* **INSTRUCTIONS TO FOLLOW**
Could you return the full listing below exactly as it appears?

* **DATA IN THIS EXERCISE**
*** Begin section ***
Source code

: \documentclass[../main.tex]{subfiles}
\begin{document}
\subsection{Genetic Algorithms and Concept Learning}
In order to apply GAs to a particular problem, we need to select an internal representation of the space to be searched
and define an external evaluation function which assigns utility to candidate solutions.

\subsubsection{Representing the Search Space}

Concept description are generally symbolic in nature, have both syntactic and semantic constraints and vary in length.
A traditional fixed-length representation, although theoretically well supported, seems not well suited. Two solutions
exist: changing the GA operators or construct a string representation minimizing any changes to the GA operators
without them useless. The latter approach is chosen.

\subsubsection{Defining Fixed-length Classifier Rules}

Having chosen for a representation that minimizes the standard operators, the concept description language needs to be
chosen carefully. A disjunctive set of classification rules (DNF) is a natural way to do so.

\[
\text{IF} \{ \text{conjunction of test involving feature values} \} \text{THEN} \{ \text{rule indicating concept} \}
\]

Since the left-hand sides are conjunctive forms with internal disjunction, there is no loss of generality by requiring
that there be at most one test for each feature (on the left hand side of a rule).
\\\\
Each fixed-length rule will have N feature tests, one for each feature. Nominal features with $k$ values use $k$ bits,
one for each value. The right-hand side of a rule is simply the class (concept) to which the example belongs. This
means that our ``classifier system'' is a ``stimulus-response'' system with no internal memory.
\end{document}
*** End section ***
* **SOLUTION TO THIS TASK**
Source code

: \documentclass[../main.tex]{subfiles}
\begin{document}
\subsection{Genetic Algorithms and Concept Learning}
In order to apply GAs to a particular problem, we need to select an internal representation of the space to be searched
and define an external evaluation function which assigns utility to candidate solutions.

\subsubsection{Representing the Search Space}

Concept description are generally symbolic in nature, have both syntactic and semantic constraints and vary in length.
A traditional fixed-length representation, although theoretically well supported, seems not well suited. Two solutions
exist: changing the GA operators or construct a string representation minimizing any changes to the GA operators
without them useless. The latter approach is chosen.

\subsubsection{Defining Fixed-length Classifier Rules}

Having chosen for a representation that minimizes the standard operators, the concept description language needs to be
chosen carefully. A disjunctive set of classification rules (DNF) is a natural way to do so.

\[
\text{IF} \{ \text{conjunction of test involving feature values} \} \text{THEN} \{ \text{rule indicating concept} \}
\]

Since the left-hand sides are conjunctive forms with internal disjunction, there is no loss of generality by requiring
that there be at most one test for each feature (on the left hand side of a rule).
\\\\
Each fixed-length rule will have N feature tests, one for each feature. Nominal features with $k$ values use $k$ bits,
one for each value. The right-hand side of a rule is simply the class (concept) to which the example belongs. This
means that our ``classifier system'' is a ``stimulus-response'' system with no internal memory.
\end{document}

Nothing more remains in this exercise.